# Effective USA RV security system?



## 96475 (Oct 9, 2005)

Man killed in RV at Utah Wal-Mart
A man was killed last week after he forced his way into a motorhome parked overnight at a Cedar Cedar City, Utah, Wal-Mart. Steven Stubbs, 26, may have been intoxicated, police say, when he forced his way into the RV at about 10 p.m. The RV was occupied by a family of four from Florida. "The tourists inside were in fear for their life," Sgt. Jerry Womack told the Deseret Morning News. "There was a scuffle inside the motor home and the man shot (the intruder) in the head with a shotgun." The family had been traveling through the area and stopped for the night. The Cedar City Police Department said it was investigating if the use of deadly force is justified.

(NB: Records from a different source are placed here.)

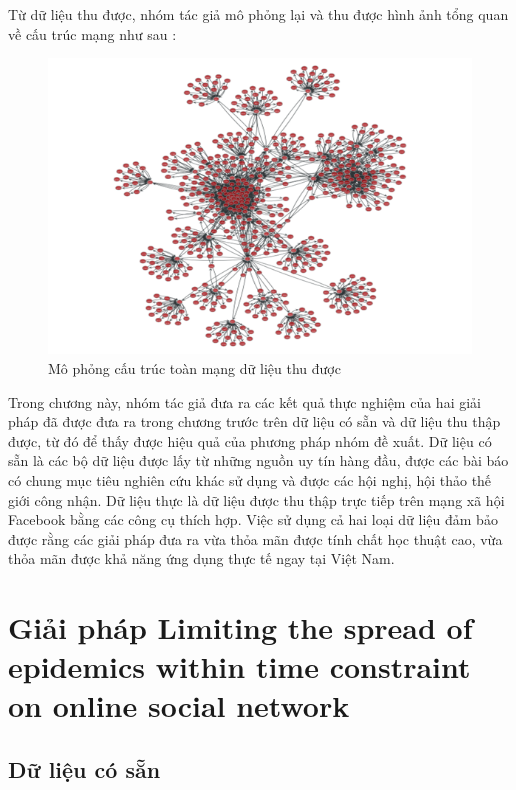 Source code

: \begin {itemize}
Từ dữ liệu thu được, nhóm tác giả mô phỏng lại và thu được hình ảnh tổng quan về cấu trúc mạng như sau :

\begin{center}
	\begin{figure}[htp]
		\begin{center}
			\includegraphics [scale=.5]{picture/Hinh3_2}
		\end{center}
		\caption{Mô phỏng cấu trúc toàn mạng dữ liệu thu được}
		\label{refhinh3_2}
	\end{figure}
\end{center}
\end {itemize}
Trong chương này, nhóm tác giả đưa ra các kết quả thực nghiệm của hai giải pháp đã được đưa ra trong chương trước trên dữ liệu có sẵn và dữ liệu thu thập được, từ đó để thấy được hiệu quả của phương pháp nhóm đề xuất. Dữ liệu có sẵn là các bộ dữ liệu được lấy từ những nguồn uy tín hàng đầu, được các bài báo có chung mục tiêu nghiên cứu khác sử dụng và được các hội nghị, hội thảo thế giới công nhận. Dữ liệu thực là dữ liệu được thu thập trực tiếp trên mạng xã hội Facebook bằng các công cụ thích hợp. Việc sử dụng cả hai loại dữ liệu đảm bảo được rằng các giải pháp đưa ra vừa thỏa mãn được tính chất học thuật cao, vừa thỏa mãn được khả năng ứng dụng thực tế ngay tại Việt Nam.

\section{Giải pháp Limiting the spread of epidemics within time constraint on online social network}
\subsection{Dữ liệu có sẵn}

The Iron County Attorney is expected to make a final determination. 

Chris


----------



## Scotjimland (May 23, 2005)

Hi Chris.. 
Scary stuff, but the yanks have a different philosophy to us, if that happened here we would go to jail.. no ifs ands or buts.. 
Was it justified ? IMO yes, he got what he deserved but I feel sorry for the family.. what an ordeal.. 
Recently I was reading a USRV forum and the topic of discussion was about the best weapon for self defence .. one guy argued that his 357magnum was the ultimate deterent, another guy swore blind by his pump action shotgun.. the argument was, not what would kill quicker but what would do the least damage to the RV if you missed .. 8O nuff said 
Another guy kept three x 38 specials.. one by the driving seat, another in the toilet and the third by his bedside.. paranoid or what ! 

Just a sec, I'm off to buy another two baseball bats .. 8)


----------